Problem to solve> Could you please retype all of the records exactly, skipping any pictures?
Exercise material: Begin
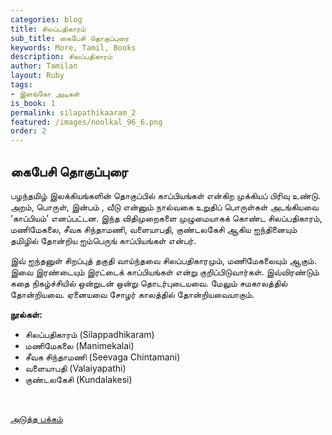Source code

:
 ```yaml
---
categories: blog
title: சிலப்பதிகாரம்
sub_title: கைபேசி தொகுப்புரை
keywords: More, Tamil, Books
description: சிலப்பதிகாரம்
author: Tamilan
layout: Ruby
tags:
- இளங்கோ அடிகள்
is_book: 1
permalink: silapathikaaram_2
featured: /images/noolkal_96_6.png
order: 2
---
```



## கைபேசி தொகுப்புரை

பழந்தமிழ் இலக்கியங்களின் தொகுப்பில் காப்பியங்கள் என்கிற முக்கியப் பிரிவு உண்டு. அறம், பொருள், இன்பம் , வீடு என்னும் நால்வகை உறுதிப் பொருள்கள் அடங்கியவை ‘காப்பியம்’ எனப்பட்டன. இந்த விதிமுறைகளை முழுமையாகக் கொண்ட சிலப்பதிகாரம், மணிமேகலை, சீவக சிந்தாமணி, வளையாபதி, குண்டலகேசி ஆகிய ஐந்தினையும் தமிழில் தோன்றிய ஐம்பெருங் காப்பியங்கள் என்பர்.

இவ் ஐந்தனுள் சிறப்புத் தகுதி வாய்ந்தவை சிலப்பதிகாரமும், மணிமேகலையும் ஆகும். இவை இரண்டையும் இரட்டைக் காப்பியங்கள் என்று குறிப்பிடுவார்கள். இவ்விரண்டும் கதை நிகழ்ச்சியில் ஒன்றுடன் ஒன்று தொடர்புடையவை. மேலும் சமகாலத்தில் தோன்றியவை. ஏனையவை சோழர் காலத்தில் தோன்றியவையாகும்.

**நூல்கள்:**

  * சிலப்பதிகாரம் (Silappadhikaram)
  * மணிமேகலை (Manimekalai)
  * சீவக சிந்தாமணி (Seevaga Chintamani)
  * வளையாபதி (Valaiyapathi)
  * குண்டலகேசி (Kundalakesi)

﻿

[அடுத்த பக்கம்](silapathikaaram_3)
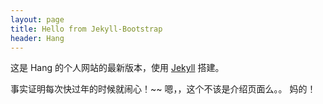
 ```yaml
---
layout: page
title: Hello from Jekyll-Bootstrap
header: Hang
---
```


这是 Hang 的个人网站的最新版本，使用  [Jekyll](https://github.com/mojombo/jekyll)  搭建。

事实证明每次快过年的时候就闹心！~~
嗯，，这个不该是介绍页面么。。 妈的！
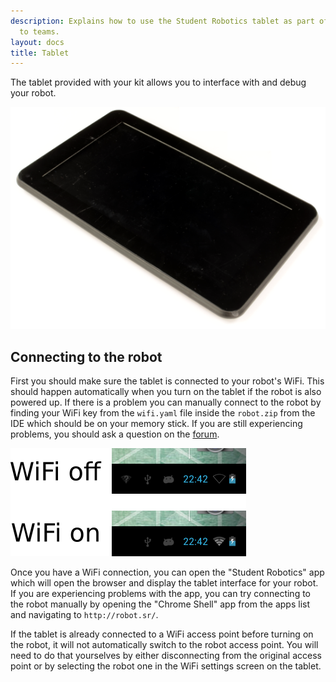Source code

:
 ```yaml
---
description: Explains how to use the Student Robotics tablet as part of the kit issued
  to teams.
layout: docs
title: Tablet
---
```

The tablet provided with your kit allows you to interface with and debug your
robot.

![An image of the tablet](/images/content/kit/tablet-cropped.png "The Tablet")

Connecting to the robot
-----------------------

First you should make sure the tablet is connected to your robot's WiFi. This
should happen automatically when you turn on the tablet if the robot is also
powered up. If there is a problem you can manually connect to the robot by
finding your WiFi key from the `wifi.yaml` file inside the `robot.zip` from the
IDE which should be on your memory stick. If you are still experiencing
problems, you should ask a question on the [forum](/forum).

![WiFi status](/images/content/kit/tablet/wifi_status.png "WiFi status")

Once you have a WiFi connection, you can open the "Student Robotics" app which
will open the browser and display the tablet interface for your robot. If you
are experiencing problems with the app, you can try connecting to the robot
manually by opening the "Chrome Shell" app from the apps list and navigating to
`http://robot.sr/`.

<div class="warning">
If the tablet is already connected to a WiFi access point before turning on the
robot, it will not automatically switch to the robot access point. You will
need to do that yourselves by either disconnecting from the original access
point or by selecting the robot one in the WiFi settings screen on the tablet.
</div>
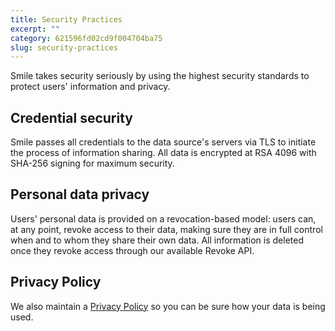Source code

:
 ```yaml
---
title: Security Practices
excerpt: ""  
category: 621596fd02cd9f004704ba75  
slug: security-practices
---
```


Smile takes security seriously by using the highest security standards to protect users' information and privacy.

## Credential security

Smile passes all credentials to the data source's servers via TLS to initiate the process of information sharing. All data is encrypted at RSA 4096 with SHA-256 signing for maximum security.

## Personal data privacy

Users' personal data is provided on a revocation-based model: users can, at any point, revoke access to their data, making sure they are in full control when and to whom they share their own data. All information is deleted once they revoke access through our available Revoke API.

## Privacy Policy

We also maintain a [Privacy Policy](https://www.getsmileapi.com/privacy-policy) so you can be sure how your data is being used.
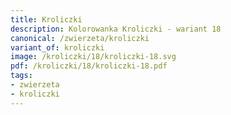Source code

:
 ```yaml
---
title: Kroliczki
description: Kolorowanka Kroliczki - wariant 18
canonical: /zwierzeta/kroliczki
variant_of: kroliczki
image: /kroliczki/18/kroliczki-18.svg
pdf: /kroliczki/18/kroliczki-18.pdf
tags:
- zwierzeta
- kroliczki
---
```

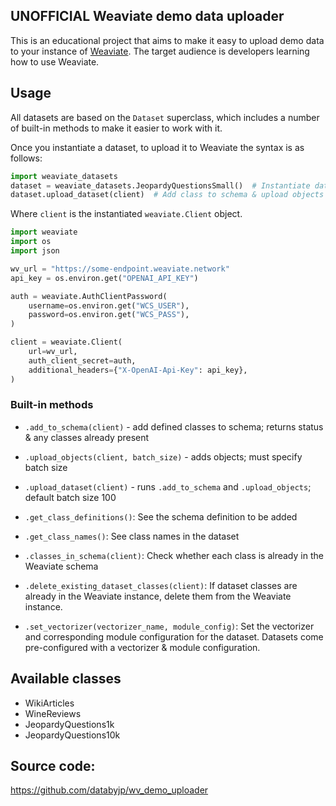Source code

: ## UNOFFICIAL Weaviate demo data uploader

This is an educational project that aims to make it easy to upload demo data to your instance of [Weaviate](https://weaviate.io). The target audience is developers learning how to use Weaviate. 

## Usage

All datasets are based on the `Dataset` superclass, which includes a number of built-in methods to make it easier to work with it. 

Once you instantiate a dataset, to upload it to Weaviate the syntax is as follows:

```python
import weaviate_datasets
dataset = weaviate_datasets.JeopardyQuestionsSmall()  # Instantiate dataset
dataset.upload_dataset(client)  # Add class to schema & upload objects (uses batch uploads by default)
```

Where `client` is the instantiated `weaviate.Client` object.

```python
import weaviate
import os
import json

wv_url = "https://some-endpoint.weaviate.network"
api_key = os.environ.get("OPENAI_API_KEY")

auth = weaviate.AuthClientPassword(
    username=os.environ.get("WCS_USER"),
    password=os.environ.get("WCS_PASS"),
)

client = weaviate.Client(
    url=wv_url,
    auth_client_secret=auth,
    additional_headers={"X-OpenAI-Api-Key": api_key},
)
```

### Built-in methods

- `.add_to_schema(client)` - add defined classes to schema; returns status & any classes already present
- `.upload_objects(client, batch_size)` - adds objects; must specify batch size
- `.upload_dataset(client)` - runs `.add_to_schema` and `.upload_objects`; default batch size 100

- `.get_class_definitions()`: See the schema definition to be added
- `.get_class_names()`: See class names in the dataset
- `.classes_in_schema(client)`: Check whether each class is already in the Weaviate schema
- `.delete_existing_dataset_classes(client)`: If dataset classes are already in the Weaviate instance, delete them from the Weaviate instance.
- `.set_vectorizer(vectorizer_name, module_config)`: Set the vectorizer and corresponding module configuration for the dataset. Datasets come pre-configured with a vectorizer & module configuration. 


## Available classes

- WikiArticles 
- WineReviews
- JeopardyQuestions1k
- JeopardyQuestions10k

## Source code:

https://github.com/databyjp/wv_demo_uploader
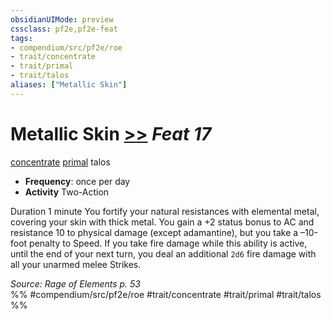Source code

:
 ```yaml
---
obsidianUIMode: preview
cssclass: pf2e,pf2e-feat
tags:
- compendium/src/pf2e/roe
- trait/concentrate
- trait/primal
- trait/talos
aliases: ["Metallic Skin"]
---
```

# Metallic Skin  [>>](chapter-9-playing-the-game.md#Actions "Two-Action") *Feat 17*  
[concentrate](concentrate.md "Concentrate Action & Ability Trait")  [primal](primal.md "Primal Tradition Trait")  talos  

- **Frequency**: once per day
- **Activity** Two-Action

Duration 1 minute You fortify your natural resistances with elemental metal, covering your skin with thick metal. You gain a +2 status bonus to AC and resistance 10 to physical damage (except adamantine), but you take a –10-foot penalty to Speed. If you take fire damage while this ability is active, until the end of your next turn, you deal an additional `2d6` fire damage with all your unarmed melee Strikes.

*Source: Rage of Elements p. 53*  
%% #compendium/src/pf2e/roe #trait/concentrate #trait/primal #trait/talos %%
Exercise material: End
Solved exercise>
Source code

:
 ```yaml
---
categories: blog
title: சிலப்பதிகாரம்
sub_title: கைபேசி தொகுப்புரை
keywords: More, Tamil, Books
description: சிலப்பதிகாரம்
author: Tamilan
layout: Ruby
tags:
- இளங்கோ அடிகள்
is_book: 1
permalink: silapathikaaram_2
featured: /images/noolkal_96_6.png
order: 2
---
```



## கைபேசி தொகுப்புரை

பழந்தமிழ் இலக்கியங்களின் தொகுப்பில் காப்பியங்கள் என்கிற முக்கியப் பிரிவு உண்டு. அறம், பொருள், இன்பம் , வீடு என்னும் நால்வகை உறுதிப் பொருள்கள் அடங்கியவை ‘காப்பியம்’ எனப்பட்டன. இந்த விதிமுறைகளை முழுமையாகக் கொண்ட சிலப்பதிகாரம், மணிமேகலை, சீவக சிந்தாமணி, வளையாபதி, குண்டலகேசி ஆகிய ஐந்தினையும் தமிழில் தோன்றிய ஐம்பெருங் காப்பியங்கள் என்பர்.

இவ் ஐந்தனுள் சிறப்புத் தகுதி வாய்ந்தவை சிலப்பதிகாரமும், மணிமேகலையும் ஆகும். இவை இரண்டையும் இரட்டைக் காப்பியங்கள் என்று குறிப்பிடுவார்கள். இவ்விரண்டும் கதை நிகழ்ச்சியில் ஒன்றுடன் ஒன்று தொடர்புடையவை. மேலும் சமகாலத்தில் தோன்றியவை. ஏனையவை சோழர் காலத்தில் தோன்றியவையாகும்.

**நூல்கள்:**

  * சிலப்பதிகாரம் (Silappadhikaram)
  * மணிமேகலை (Manimekalai)
  * சீவக சிந்தாமணி (Seevaga Chintamani)
  * வளையாபதி (Valaiyapathi)
  * குண்டலகேசி (Kundalakesi)

﻿

[அடுத்த பக்கம்](silapathikaaram_3)
 ```yaml
---
layout: page
title: Hello from Jekyll-Bootstrap
header: Hang
---
```


这是 Hang 的个人网站的最新版本，使用  [Jekyll](https://github.com/mojombo/jekyll)  搭建。

事实证明每次快过年的时候就闹心！~~
嗯，，这个不该是介绍页面么。。 妈的！
Source code

:
 ```yaml
---
description: Explains how to use the Student Robotics tablet as part of the kit issued
  to teams.
layout: docs
title: Tablet
---
```

The tablet provided with your kit allows you to interface with and debug your
robot.

![An image of the tablet](/images/content/kit/tablet-cropped.png "The Tablet")

Connecting to the robot
-----------------------

First you should make sure the tablet is connected to your robot's WiFi. This
should happen automatically when you turn on the tablet if the robot is also
powered up. If there is a problem you can manually connect to the robot by
finding your WiFi key from the `wifi.yaml` file inside the `robot.zip` from the
IDE which should be on your memory stick. If you are still experiencing
problems, you should ask a question on the [forum](/forum).

![WiFi status](/images/content/kit/tablet/wifi_status.png "WiFi status")

Once you have a WiFi connection, you can open the "Student Robotics" app which
will open the browser and display the tablet interface for your robot. If you
are experiencing problems with the app, you can try connecting to the robot
manually by opening the "Chrome Shell" app from the apps list and navigating to
`http://robot.sr/`.

<div class="warning">
If the tablet is already connected to a WiFi access point before turning on the
robot, it will not automatically switch to the robot access point. You will
need to do that yourselves by either disconnecting from the original access
point or by selecting the robot one in the WiFi settings screen on the tablet.
</div>
Source code

:
 ```yaml
---
title: Security Practices
excerpt: ""  
category: 621596fd02cd9f004704ba75  
slug: security-practices
---
```


Smile takes security seriously by using the highest security standards to protect users' information and privacy.

## Credential security

Smile passes all credentials to the data source's servers via TLS to initiate the process of information sharing. All data is encrypted at RSA 4096 with SHA-256 signing for maximum security.

## Personal data privacy

Users' personal data is provided on a revocation-based model: users can, at any point, revoke access to their data, making sure they are in full control when and to whom they share their own data. All information is deleted once they revoke access through our available Revoke API.

## Privacy Policy

We also maintain a [Privacy Policy](https://www.getsmileapi.com/privacy-policy) so you can be sure how your data is being used.
Source code

:
 ```yaml
---
title: Kroliczki
description: Kolorowanka Kroliczki - wariant 18
canonical: /zwierzeta/kroliczki
variant_of: kroliczki
image: /kroliczki/18/kroliczki-18.svg
pdf: /kroliczki/18/kroliczki-18.pdf
tags:
- zwierzeta
- kroliczki
---
```

Source code

: ## UNOFFICIAL Weaviate demo data uploader

This is an educational project that aims to make it easy to upload demo data to your instance of [Weaviate](https://weaviate.io). The target audience is developers learning how to use Weaviate. 

## Usage

All datasets are based on the `Dataset` superclass, which includes a number of built-in methods to make it easier to work with it. 

Once you instantiate a dataset, to upload it to Weaviate the syntax is as follows:

```python
import weaviate_datasets
dataset = weaviate_datasets.JeopardyQuestionsSmall()  # Instantiate dataset
dataset.upload_dataset(client)  # Add class to schema & upload objects (uses batch uploads by default)
```

Where `client` is the instantiated `weaviate.Client` object.

```python
import weaviate
import os
import json

wv_url = "https://some-endpoint.weaviate.network"
api_key = os.environ.get("OPENAI_API_KEY")

auth = weaviate.AuthClientPassword(
    username=os.environ.get("WCS_USER"),
    password=os.environ.get("WCS_PASS"),
)

client = weaviate.Client(
    url=wv_url,
    auth_client_secret=auth,
    additional_headers={"X-OpenAI-Api-Key": api_key},
)
```

### Built-in methods

- `.add_to_schema(client)` - add defined classes to schema; returns status & any classes already present
- `.upload_objects(client, batch_size)` - adds objects; must specify batch size
- `.upload_dataset(client)` - runs `.add_to_schema` and `.upload_objects`; default batch size 100

- `.get_class_definitions()`: See the schema definition to be added
- `.get_class_names()`: See class names in the dataset
- `.classes_in_schema(client)`: Check whether each class is already in the Weaviate schema
- `.delete_existing_dataset_classes(client)`: If dataset classes are already in the Weaviate instance, delete them from the Weaviate instance.
- `.set_vectorizer(vectorizer_name, module_config)`: Set the vectorizer and corresponding module configuration for the dataset. Datasets come pre-configured with a vectorizer & module configuration. 


## Available classes

- WikiArticles 
- WineReviews
- JeopardyQuestions1k
- JeopardyQuestions10k

## Source code:

https://github.com/databyjp/wv_demo_uploader
Source code

:
 ```yaml
---
obsidianUIMode: preview
cssclass: pf2e,pf2e-feat
tags:
- compendium/src/pf2e/roe
- trait/concentrate
- trait/primal
- trait/talos
aliases: ["Metallic Skin"]
---
```

# Metallic Skin  [>>](chapter-9-playing-the-game.md#Actions "Two-Action") *Feat 17*  
[concentrate](concentrate.md "Concentrate Action & Ability Trait")  [primal](primal.md "Primal Tradition Trait")  talos  

- **Frequency**: once per day
- **Activity** Two-Action

Duration 1 minute You fortify your natural resistances with elemental metal, covering your skin with thick metal. You gain a +2 status bonus to AC and resistance 10 to physical damage (except adamantine), but you take a –10-foot penalty to Speed. If you take fire damage while this ability is active, until the end of your next turn, you deal an additional `2d6` fire damage with all your unarmed melee Strikes.

*Source: Rage of Elements p. 53*  
%% #compendium/src/pf2e/roe #trait/concentrate #trait/primal #trait/talos %%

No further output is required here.